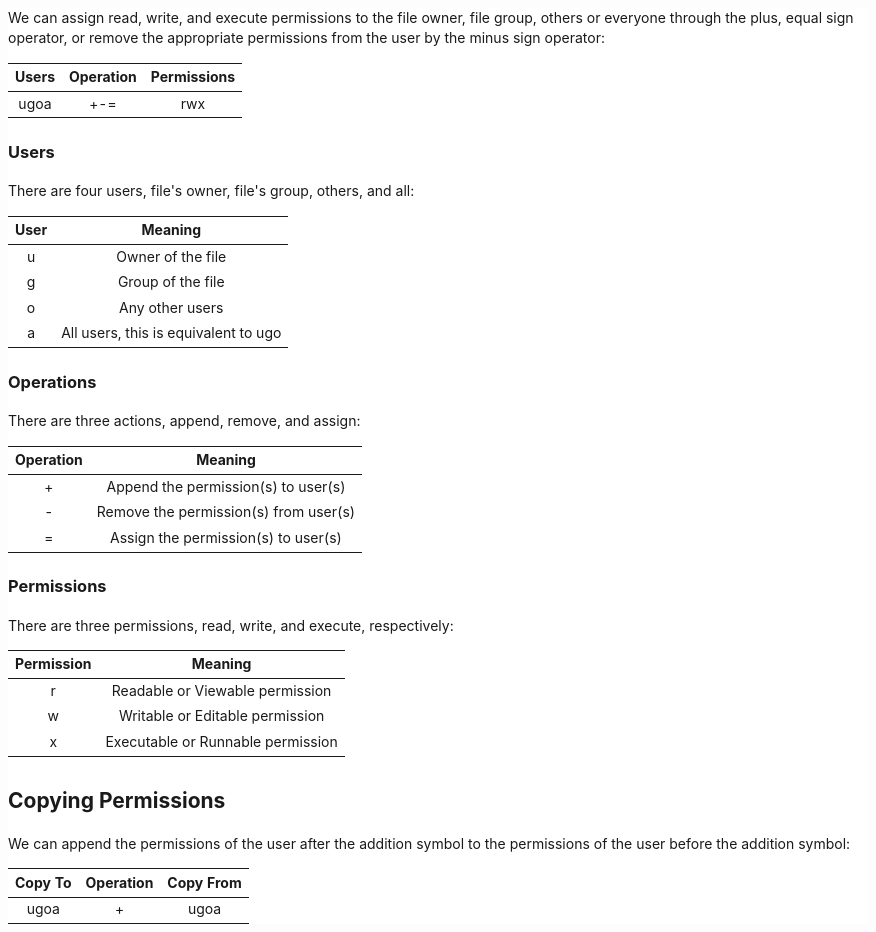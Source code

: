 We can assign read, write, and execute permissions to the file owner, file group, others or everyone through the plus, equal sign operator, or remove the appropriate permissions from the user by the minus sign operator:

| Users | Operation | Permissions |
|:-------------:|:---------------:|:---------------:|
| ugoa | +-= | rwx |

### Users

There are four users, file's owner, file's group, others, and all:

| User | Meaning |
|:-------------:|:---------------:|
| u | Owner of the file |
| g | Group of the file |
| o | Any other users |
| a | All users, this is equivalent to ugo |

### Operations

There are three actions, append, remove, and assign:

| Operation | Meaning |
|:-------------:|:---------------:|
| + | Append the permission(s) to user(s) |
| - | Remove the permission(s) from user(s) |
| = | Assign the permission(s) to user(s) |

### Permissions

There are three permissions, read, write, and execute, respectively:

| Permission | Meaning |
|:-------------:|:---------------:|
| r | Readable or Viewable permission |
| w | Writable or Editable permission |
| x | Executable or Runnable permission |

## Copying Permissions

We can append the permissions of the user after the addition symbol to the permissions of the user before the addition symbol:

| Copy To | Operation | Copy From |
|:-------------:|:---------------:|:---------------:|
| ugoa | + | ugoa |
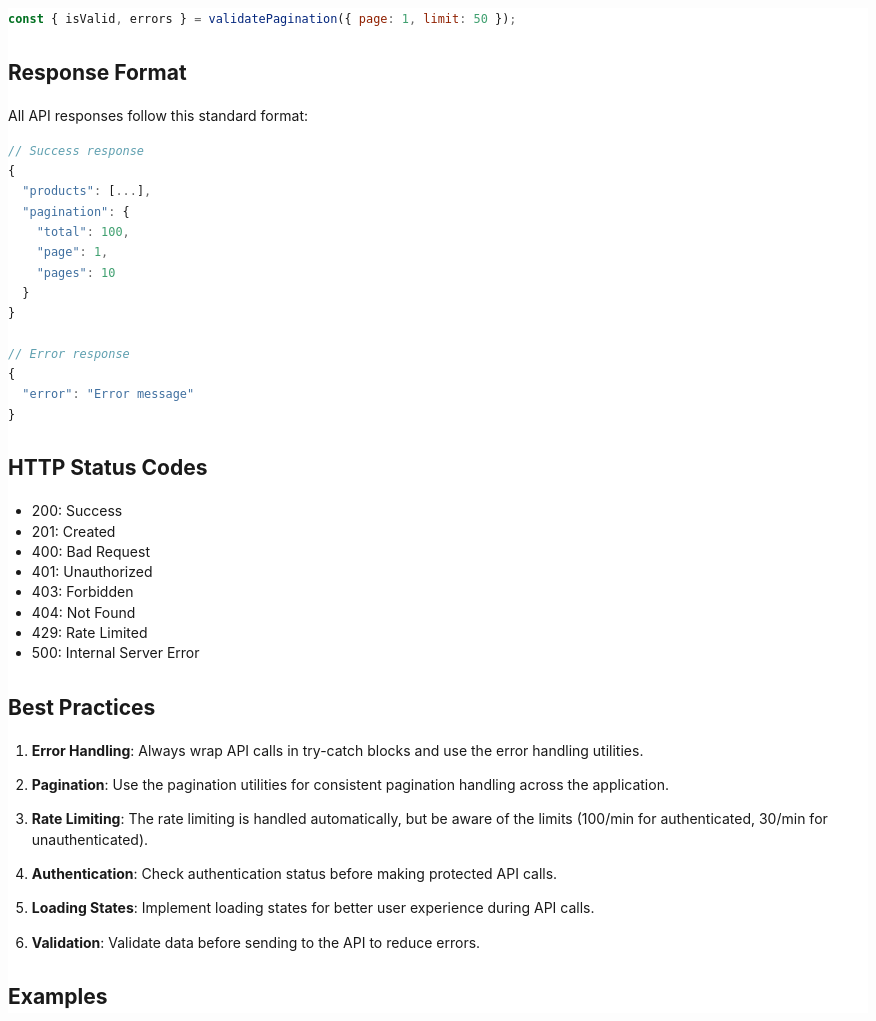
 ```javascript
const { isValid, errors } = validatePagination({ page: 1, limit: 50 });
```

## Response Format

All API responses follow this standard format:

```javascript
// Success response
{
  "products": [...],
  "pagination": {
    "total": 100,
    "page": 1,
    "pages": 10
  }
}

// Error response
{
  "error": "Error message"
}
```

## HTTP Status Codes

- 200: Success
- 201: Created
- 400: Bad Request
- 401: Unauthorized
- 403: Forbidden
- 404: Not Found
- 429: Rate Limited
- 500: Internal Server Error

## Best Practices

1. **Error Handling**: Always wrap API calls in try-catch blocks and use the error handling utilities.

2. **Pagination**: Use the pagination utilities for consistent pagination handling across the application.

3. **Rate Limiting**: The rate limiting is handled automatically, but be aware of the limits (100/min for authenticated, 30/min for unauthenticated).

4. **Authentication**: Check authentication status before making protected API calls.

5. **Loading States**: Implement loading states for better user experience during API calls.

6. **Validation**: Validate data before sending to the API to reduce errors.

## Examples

....................

Pictures stay out of this copy; write out the entries above exactly.

### RESULT BELOW
Source code

: We can assign read, write, and execute permissions to the file owner, file group, others or everyone through the plus, equal sign operator, or remove the appropriate permissions from the user by the minus sign operator:

| Users | Operation | Permissions |
|:-------------:|:---------------:|:---------------:|
| ugoa | +-= | rwx |

### Users

There are four users, file's owner, file's group, others, and all:

| User | Meaning |
|:-------------:|:---------------:|
| u | Owner of the file |
| g | Group of the file |
| o | Any other users |
| a | All users, this is equivalent to ugo |

### Operations

There are three actions, append, remove, and assign:

| Operation | Meaning |
|:-------------:|:---------------:|
| + | Append the permission(s) to user(s) |
| - | Remove the permission(s) from user(s) |
| = | Assign the permission(s) to user(s) |

### Permissions

There are three permissions, read, write, and execute, respectively:

| Permission | Meaning |
|:-------------:|:---------------:|
| r | Readable or Viewable permission |
| w | Writable or Editable permission |
| x | Executable or Runnable permission |

## Copying Permissions

We can append the permissions of the user after the addition symbol to the permissions of the user before the addition symbol:

| Copy To | Operation | Copy From |
|:-------------:|:---------------:|:---------------:|
| ugoa | + | ugoa |
 ```javascript
const { isValid, errors } = validatePagination({ page: 1, limit: 50 });
```

## Response Format

All API responses follow this standard format:

```javascript
// Success response
{
  "products": [...],
  "pagination": {
    "total": 100,
    "page": 1,
    "pages": 10
  }
}

// Error response
{
  "error": "Error message"
}
```

## HTTP Status Codes

- 200: Success
- 201: Created
- 400: Bad Request
- 401: Unauthorized
- 403: Forbidden
- 404: Not Found
- 429: Rate Limited
- 500: Internal Server Error

## Best Practices

1. **Error Handling**: Always wrap API calls in try-catch blocks and use the error handling utilities.

2. **Pagination**: Use the pagination utilities for consistent pagination handling across the application.

3. **Rate Limiting**: The rate limiting is handled automatically, but be aware of the limits (100/min for authenticated, 30/min for unauthenticated).

4. **Authentication**: Check authentication status before making protected API calls.

5. **Loading States**: Implement loading states for better user experience during API calls.

6. **Validation**: Validate data before sending to the API to reduce errors.

## Examples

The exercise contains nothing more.